You've been busy with marketing on the whole this year, starting with Expedia's Super Bowl work.
We are super excited about [Expedia Group's] three brands. All of them are so unique. They have such great consumer platforms. We've been spending the last year basically developing those out and telling consumers why they should use us.
Super Bowl is one thing, but there’s a plethora of channels in which we activate. Linear TV, connected TV, big partnerships are still very important in our media strategy, because the only thing people are watching on linear TV is pretty much live sport. But then, where is everybody else? On social, on digital. Who runs things on social and digital? Creators. You have to be very non-traditional in the way that you think of your media approach going forward.
For the Ken work, how do you think about embedding Expedia in culture more broadly and leaning into partnership to do it?
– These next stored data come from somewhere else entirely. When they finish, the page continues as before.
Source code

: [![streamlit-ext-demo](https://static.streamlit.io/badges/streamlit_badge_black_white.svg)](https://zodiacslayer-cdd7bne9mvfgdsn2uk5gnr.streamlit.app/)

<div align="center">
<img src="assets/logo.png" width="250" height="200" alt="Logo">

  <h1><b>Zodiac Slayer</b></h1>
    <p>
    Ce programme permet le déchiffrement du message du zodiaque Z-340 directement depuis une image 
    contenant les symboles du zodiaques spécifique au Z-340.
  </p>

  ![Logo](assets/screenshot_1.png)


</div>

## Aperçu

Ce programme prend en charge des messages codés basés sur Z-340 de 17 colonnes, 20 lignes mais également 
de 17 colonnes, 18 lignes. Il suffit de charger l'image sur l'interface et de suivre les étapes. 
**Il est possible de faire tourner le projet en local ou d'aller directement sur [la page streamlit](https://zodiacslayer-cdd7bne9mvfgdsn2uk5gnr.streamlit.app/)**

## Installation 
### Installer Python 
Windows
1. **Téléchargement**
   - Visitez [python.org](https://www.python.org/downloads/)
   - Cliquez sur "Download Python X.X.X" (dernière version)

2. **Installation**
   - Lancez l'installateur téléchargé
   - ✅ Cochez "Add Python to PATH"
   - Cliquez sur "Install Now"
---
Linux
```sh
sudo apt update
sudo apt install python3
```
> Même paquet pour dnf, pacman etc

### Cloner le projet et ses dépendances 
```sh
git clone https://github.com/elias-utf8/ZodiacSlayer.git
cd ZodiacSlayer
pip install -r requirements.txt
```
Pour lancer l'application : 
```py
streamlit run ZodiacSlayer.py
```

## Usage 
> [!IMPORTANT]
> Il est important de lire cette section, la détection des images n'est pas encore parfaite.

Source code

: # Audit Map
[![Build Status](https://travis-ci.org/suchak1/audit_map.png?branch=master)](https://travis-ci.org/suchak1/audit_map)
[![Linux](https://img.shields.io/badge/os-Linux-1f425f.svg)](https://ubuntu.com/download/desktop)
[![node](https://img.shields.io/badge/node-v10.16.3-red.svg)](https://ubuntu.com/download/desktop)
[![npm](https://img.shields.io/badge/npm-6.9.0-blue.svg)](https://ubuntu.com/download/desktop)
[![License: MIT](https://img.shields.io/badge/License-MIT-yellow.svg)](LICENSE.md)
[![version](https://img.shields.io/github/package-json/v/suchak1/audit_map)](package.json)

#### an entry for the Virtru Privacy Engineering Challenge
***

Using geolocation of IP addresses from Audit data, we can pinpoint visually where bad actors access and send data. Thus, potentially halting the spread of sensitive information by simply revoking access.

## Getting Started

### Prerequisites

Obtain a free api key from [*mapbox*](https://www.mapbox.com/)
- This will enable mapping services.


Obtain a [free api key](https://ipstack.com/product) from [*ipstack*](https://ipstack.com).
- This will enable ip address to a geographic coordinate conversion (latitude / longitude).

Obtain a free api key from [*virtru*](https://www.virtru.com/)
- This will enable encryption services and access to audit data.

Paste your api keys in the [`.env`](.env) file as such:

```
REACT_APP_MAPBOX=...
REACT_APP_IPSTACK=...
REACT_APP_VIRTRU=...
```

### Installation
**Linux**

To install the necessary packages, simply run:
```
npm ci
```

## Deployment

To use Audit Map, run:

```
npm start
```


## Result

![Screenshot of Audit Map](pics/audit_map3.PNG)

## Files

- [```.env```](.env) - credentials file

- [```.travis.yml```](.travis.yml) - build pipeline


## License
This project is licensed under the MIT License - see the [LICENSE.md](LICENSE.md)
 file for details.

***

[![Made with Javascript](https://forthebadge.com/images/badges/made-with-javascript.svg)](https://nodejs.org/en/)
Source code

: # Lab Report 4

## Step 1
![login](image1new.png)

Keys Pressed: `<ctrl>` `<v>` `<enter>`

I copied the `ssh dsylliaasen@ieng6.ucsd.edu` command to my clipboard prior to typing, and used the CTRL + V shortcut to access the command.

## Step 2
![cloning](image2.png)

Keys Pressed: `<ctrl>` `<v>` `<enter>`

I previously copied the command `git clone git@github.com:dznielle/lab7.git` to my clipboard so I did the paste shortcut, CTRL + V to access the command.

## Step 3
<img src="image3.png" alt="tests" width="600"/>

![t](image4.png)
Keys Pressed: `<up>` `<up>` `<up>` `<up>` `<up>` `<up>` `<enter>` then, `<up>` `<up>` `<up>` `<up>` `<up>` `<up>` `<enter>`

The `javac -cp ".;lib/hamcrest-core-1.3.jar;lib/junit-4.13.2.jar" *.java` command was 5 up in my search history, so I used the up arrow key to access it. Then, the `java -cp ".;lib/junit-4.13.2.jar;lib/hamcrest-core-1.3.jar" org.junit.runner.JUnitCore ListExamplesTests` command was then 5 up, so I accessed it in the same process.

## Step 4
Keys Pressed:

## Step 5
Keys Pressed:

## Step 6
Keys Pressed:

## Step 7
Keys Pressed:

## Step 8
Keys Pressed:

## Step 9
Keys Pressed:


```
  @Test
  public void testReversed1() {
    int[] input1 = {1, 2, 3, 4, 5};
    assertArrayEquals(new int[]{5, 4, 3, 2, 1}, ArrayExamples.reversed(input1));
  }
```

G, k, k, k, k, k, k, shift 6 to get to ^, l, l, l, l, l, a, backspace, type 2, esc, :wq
Similar to creators, partnerships are extremely important to us. We like to say we're like a cultural chameleon. You'll see a lot more from Expedia in not just having one creative that’s sent out to everybody, but a lot of variety, a lot of different channels, a very diverse media strategy in different countries.
For the Super Bowl, you have to do something that is off the wall. The ads that perform well are things that stop people in their tracks. With Ken, he had never left Malibu. And Ken leaving Malibu, we thought would be a wonderful opportunity for us to tell the story of how easy to use the app is because — even if you’re Ken and you've never left Malibu — Expedia is so easy. Now look at him, he's in Tuscany.
We have a great brand partnership with Mattel. We also did a partnership with Uno from Mattel and Vrbo. Where things are going, you need to tell real people stories, even if it’s not through a real person. People can resonate with something within Ken, from their fear of booking travel or going places: “If Ken can do it, I can do it.”
What do you have your ear to the ground for at Cannes Lions?
Everybody obviously is going to say AI, so AI. I absolutely love a lot of the AI tools that we’re working with creatively. There are a lot of incredible platforms. We do a lot of stuff with Google. There’s more of an ethical debate in terms of what people want to see you use AI for. How do people feel about AI creators? Does that have an impact on brand trust or not?
These are all things that the whole marketing industry is working out as we go. The wonderful thing about being at a place like this is that you hear from people in different industries in terms of what questions they’re getting asked. I think all opinions matter and [help] make you make more informed decisions.